We talked about Navier Stokes equations and how they are a mathematical abstraction of the world around us. We talked about how such differential equations cannot necessarily be solved in practice, and therefore we need to form numerical solutions. We mentioned that the Met office solves these equations on 1km^2 sized grids across UK for weather prediction. We discussed a little what uncertainty meant in this context, and how modelling could have a deterministic part and a stochastic part.
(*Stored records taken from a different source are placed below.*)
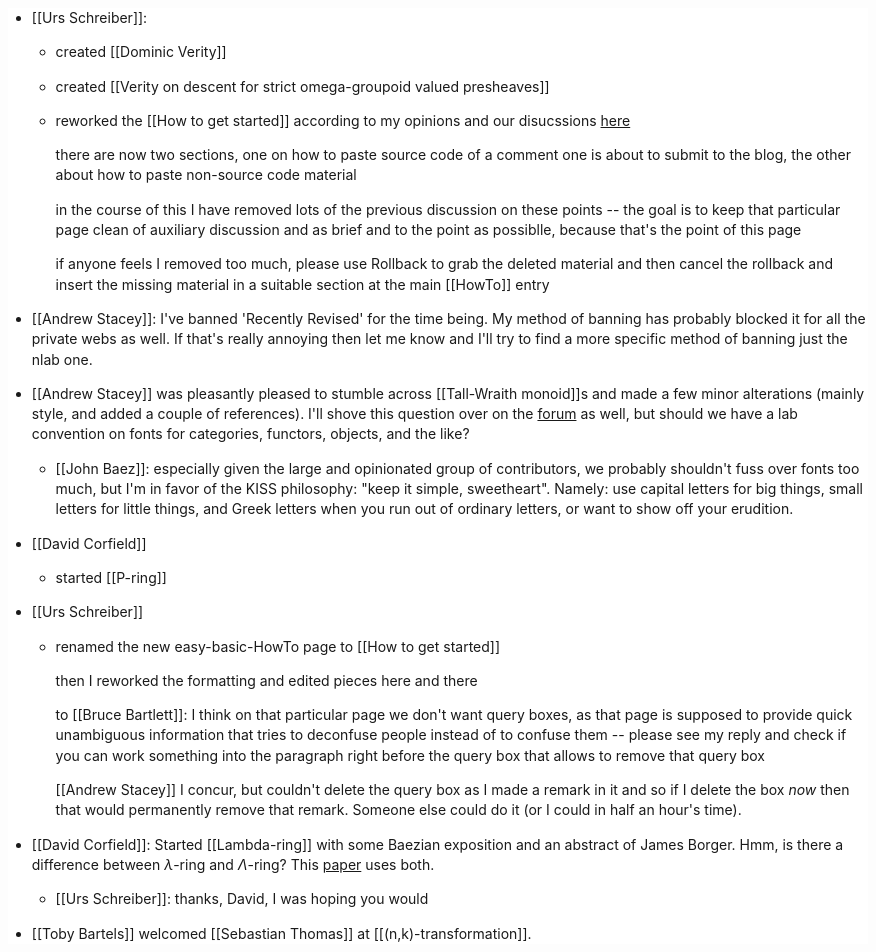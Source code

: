 * [[Urs Schreiber]]:

  * created [[Dominic Verity]]

  * created [[Verity on descent for strict omega-groupoid valued presheaves]]

  * reworked the [[How to get started]] according to my opinions and our disucssions [here](http://golem.ph.utexas.edu/category/2009/07/nlab_how_to_get_started.html#c025573)

    there are now two sections, one on how to paste source code of a comment one is about to submit to the blog, the other about how to paste non-source code material

    in the course of this I have removed lots of the previous discussion on these points -- the goal is to keep that particular page clean of auxiliary discussion and as brief and to the point as possiblle, because that's the point of this page

    if anyone feels I removed too much, please use Rollback to grab the deleted material and then cancel the rollback and insert the missing material in a suitable section at the main [[HowTo]] entry

* [[Andrew Stacey]]: I've banned 'Recently Revised' for the time being.  My method of banning has probably blocked it for all the private webs as well.  If that's really annoying then let me know and I'll try to find a more specific method of banning just the nlab one.

* [[Andrew Stacey]] was pleasantly pleased to stumble across [[Tall-Wraith monoid]]s and made a few minor alterations (mainly style, and added a couple of references).  I'll shove this question over on the [forum](http://www.math.ntnu.no/~stacey/Vanilla/nForum/comments.php?DiscussionID=49) as well, but should we have a lab convention on fonts for categories, functors, objects, and the like?

   * [[John Baez]]: especially given the large and opinionated group of contributors, we probably shouldn't fuss over fonts too much, but I'm in favor of the KISS philosophy: "keep it simple, sweetheart".  Namely: use capital letters for big things, small letters for little things, and Greek letters when you run out of ordinary letters, or want to show off your erudition.

* [[David Corfield]]

  * started [[P-ring]]

* [[Urs Schreiber]]

  * renamed the new easy-basic-HowTo page to [[How to get started]]

    then I reworked the formatting and edited pieces here and there

    to [[Bruce Bartlett]]: I think on that particular page we don't want query boxes, as that page is supposed to provide quick unambiguous information that tries to deconfuse people instead of to confuse them -- please see my reply and check if you can work something into the paragraph right before the query box that allows to remove that query box

    [[Andrew Stacey]] I concur, but couldn't delete the query box as I made a remark in it and so if I delete the box _now_ then that would permanently remove that remark.  Someone else could do it (or I could in half an hour's time).

* [[David Corfield]]: Started [[Lambda-ring]] with some Baezian exposition and an abstract of James Borger. Hmm, is there a difference between $\lambda$-ring and $\Lambda$-ring? This [paper](http://wwwmaths.anu.edu.au/~borger/papers/03/lambda.pdf) uses both.

  * [[Urs Schreiber]]: thanks, David, I was hoping you would

*  [[Toby Bartels]] welcomed [[Sebastian Thomas]] at [[(n,k)-transformation]].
Triggered by talking about what had come up in the first week of lectures, we discussed the relationship between Computer Science and Maths. In absolute terms we talked about how many of the challenges of Computer Science are how to implement maths on a Computer (e.g. the Turing test, the way a processor works). But for Mathematics, particularly pure mathematics, there is a lot of interest in separating the maths from the implementation. Mathematics can stand alone, outside implementation, emerging purely through abstract thought. We looked at the wikipedia page for Principia Mathematica and talked a little about set theory with a focus on Godel’s incompleteness theorem and the barber paradox.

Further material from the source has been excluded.